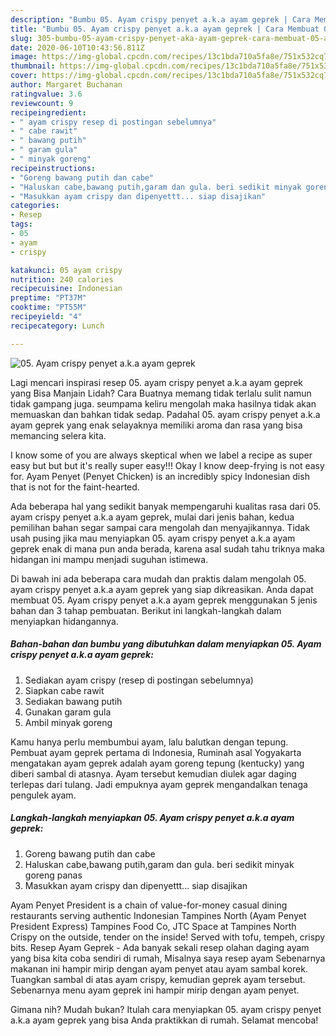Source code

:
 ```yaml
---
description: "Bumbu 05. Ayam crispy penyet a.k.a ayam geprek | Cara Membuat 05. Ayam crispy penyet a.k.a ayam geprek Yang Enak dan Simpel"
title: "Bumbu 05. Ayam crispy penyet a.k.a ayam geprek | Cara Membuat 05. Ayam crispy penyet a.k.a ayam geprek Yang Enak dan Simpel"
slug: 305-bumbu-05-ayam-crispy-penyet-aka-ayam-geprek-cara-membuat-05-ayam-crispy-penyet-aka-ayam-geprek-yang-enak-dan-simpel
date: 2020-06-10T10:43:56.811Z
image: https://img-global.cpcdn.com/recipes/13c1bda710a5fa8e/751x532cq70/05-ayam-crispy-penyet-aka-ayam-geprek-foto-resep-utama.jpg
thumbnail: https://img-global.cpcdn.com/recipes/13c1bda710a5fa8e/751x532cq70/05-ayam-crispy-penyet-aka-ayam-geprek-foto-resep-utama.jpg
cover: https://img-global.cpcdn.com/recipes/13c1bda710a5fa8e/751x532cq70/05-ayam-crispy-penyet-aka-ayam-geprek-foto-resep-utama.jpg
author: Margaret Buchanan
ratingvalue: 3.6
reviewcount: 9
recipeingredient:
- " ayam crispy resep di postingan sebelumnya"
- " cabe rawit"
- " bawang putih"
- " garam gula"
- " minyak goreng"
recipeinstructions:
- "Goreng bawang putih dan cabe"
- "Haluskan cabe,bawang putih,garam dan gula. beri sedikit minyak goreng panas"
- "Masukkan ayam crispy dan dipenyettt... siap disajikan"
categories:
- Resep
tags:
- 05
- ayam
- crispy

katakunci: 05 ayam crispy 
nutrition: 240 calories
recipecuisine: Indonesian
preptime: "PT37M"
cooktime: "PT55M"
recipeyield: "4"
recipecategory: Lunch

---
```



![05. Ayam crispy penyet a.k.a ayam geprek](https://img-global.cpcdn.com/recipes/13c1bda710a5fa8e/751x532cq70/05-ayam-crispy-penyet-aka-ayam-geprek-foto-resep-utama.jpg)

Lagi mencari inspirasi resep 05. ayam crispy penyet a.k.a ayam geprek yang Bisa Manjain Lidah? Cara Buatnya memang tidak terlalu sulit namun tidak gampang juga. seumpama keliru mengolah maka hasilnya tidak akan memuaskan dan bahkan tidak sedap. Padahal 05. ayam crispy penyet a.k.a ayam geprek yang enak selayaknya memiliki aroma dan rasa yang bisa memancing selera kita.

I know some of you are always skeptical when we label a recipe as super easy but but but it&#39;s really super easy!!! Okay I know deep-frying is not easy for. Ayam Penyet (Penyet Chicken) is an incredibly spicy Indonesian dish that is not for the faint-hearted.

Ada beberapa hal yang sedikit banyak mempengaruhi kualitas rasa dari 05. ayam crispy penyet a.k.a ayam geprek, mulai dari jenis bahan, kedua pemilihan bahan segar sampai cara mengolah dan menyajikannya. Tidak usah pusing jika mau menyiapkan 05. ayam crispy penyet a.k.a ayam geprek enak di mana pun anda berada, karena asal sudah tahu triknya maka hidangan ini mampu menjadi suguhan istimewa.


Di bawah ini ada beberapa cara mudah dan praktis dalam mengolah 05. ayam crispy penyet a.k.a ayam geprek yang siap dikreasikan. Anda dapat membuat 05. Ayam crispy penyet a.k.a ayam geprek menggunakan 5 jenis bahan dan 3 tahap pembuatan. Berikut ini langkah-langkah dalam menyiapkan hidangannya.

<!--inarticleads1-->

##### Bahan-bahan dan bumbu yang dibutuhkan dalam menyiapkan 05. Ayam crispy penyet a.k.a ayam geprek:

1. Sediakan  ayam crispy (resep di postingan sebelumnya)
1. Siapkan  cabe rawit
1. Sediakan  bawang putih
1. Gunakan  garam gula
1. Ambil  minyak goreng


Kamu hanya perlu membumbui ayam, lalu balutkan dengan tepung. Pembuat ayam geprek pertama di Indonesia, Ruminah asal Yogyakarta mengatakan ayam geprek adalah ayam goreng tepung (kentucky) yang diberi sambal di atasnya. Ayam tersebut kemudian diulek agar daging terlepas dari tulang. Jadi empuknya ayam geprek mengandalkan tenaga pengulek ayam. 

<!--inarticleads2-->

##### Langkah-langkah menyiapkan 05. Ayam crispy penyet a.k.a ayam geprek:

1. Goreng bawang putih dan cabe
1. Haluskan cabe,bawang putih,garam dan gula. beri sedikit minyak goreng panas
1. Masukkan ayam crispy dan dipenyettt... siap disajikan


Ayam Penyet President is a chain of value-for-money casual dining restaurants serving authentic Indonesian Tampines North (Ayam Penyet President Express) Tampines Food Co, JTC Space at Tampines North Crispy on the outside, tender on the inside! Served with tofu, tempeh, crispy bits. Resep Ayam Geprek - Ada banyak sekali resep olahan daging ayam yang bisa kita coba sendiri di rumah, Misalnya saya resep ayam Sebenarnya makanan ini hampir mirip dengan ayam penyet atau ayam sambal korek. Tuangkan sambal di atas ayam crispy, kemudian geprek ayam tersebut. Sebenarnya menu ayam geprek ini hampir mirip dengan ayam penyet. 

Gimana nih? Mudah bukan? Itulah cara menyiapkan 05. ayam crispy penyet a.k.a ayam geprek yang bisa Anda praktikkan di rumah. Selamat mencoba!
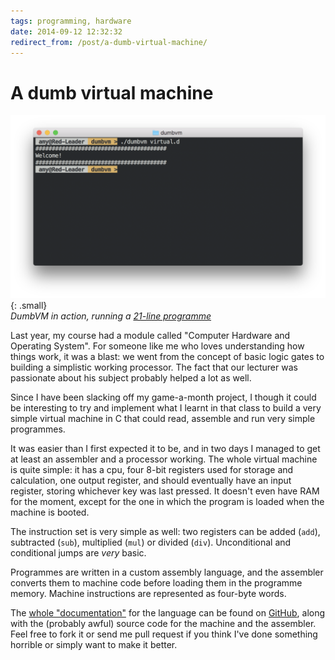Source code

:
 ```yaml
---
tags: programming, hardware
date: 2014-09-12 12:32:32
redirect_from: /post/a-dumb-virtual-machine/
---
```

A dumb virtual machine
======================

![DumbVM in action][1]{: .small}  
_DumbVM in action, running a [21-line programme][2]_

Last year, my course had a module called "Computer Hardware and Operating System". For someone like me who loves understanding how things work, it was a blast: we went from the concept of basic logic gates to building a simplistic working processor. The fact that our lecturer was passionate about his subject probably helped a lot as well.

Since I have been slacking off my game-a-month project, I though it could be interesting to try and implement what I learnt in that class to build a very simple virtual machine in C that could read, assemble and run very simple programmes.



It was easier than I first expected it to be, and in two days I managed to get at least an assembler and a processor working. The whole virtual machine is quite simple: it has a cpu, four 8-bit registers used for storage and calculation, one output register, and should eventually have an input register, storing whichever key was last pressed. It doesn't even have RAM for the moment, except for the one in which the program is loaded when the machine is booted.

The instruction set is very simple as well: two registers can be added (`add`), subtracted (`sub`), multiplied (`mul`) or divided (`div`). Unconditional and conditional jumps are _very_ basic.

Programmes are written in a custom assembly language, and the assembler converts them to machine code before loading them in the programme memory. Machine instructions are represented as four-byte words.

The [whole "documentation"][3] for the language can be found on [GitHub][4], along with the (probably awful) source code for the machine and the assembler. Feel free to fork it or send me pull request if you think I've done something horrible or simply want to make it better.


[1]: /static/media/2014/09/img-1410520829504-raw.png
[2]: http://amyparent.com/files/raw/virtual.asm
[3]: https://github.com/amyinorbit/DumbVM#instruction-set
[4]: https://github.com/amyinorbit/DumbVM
--
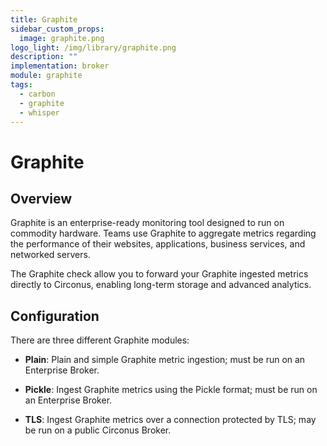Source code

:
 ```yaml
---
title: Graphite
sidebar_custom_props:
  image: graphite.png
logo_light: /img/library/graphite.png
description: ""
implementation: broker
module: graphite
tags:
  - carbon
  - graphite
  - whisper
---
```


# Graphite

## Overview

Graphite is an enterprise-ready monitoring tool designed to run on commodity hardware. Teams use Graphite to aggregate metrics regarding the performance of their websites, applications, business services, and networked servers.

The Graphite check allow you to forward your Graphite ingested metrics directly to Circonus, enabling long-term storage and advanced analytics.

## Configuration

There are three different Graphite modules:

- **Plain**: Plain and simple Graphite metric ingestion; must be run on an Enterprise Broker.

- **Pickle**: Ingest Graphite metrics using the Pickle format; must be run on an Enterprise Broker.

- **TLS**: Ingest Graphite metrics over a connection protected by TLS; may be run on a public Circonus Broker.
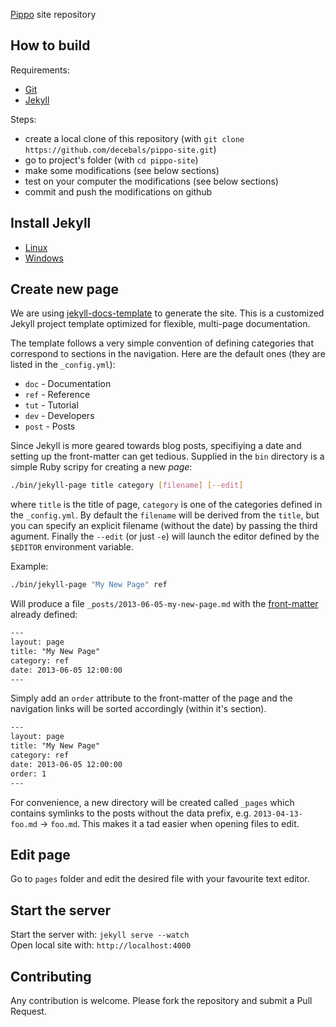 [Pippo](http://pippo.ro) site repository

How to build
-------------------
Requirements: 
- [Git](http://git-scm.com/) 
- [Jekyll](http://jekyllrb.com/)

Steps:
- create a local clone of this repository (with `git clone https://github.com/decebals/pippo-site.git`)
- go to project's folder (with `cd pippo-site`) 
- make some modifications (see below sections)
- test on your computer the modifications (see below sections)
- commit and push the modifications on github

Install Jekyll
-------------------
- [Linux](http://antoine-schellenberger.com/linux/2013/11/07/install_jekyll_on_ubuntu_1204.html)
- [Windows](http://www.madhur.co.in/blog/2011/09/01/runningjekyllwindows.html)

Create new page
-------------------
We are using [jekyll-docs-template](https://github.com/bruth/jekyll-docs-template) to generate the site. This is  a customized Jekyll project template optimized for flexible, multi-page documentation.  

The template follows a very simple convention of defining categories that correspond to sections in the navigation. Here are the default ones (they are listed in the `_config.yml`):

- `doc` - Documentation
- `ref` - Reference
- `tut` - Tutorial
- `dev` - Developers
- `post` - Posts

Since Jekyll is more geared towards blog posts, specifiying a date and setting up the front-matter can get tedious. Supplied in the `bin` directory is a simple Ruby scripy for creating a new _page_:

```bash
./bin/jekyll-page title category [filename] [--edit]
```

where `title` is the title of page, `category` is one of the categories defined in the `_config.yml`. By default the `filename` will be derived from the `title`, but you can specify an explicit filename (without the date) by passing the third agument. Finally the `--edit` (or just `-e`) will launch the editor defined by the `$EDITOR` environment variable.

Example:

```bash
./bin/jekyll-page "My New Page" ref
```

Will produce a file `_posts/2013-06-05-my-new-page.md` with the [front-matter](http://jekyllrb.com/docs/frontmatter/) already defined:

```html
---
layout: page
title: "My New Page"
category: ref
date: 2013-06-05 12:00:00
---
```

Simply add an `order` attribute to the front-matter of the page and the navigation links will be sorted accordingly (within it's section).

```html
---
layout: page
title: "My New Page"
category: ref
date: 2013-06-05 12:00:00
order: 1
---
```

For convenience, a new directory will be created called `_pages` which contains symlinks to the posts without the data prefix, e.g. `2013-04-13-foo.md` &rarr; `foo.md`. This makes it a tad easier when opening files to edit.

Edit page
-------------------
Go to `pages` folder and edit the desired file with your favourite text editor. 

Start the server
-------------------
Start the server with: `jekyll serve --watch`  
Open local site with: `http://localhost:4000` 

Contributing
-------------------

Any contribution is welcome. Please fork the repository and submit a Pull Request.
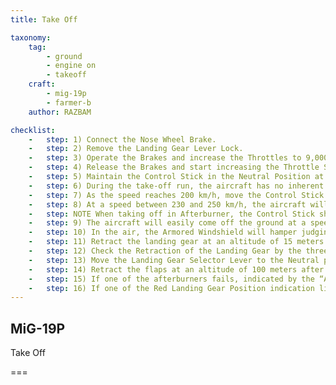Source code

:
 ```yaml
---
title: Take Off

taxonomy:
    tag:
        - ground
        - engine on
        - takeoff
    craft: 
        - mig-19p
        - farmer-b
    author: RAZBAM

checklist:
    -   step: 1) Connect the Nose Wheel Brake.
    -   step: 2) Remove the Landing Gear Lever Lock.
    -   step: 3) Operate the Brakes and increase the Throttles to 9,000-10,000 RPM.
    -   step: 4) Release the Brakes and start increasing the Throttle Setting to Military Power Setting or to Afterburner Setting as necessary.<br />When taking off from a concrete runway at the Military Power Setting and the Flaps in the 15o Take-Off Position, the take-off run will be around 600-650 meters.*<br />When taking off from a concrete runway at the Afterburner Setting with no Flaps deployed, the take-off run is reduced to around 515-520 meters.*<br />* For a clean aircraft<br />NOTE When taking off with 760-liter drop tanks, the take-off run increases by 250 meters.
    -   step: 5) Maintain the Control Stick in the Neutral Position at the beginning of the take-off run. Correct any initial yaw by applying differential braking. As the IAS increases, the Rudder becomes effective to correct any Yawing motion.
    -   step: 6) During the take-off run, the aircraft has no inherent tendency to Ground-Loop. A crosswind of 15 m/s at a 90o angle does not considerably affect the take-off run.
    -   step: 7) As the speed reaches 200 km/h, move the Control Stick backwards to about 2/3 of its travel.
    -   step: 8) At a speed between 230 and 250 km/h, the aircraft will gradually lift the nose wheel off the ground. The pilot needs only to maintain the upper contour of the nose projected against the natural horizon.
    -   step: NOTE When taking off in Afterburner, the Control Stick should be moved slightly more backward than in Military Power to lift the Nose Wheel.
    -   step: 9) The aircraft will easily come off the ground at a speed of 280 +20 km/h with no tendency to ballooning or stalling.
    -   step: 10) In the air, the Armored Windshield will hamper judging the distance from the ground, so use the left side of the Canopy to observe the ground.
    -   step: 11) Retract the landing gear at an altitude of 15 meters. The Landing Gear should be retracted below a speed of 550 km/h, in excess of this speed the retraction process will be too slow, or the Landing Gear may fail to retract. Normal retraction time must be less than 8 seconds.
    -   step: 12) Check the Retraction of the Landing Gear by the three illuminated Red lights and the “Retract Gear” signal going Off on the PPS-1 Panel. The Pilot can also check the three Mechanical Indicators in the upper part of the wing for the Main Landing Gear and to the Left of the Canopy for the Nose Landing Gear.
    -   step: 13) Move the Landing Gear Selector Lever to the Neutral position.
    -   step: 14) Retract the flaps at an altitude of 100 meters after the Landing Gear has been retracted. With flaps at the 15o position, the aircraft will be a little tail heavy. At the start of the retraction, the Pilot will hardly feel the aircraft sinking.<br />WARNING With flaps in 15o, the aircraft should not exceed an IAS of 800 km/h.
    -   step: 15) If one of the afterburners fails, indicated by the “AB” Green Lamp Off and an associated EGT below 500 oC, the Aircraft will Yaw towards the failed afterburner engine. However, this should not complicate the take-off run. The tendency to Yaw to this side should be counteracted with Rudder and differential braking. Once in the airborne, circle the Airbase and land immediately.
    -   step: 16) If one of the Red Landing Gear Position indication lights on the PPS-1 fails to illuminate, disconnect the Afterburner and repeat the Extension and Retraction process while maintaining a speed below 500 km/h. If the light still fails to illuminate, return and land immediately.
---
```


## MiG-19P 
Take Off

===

**Assigned task**
Search the entries for the string "utama". Copy every line that has it.

**Reply to the exercise**
image: https://img-global.cpcdn.com/recipes/13c1bda710a5fa8e/751x532cq70/05-ayam-crispy-penyet-aka-ayam-geprek-foto-resep-utama.jpg
thumbnail: https://img-global.cpcdn.com/recipes/13c1bda710a5fa8e/751x532cq70/05-ayam-crispy-penyet-aka-ayam-geprek-foto-resep-utama.jpg
cover: https://img-global.cpcdn.com/recipes/13c1bda710a5fa8e/751x532cq70/05-ayam-crispy-penyet-aka-ayam-geprek-foto-resep-utama.jpg
![05. Ayam crispy penyet a.k.a ayam geprek](https://img-global.cpcdn.com/recipes/13c1bda710a5fa8e/751x532cq70/05-ayam-crispy-penyet-aka-ayam-geprek-foto-resep-utama.jpg)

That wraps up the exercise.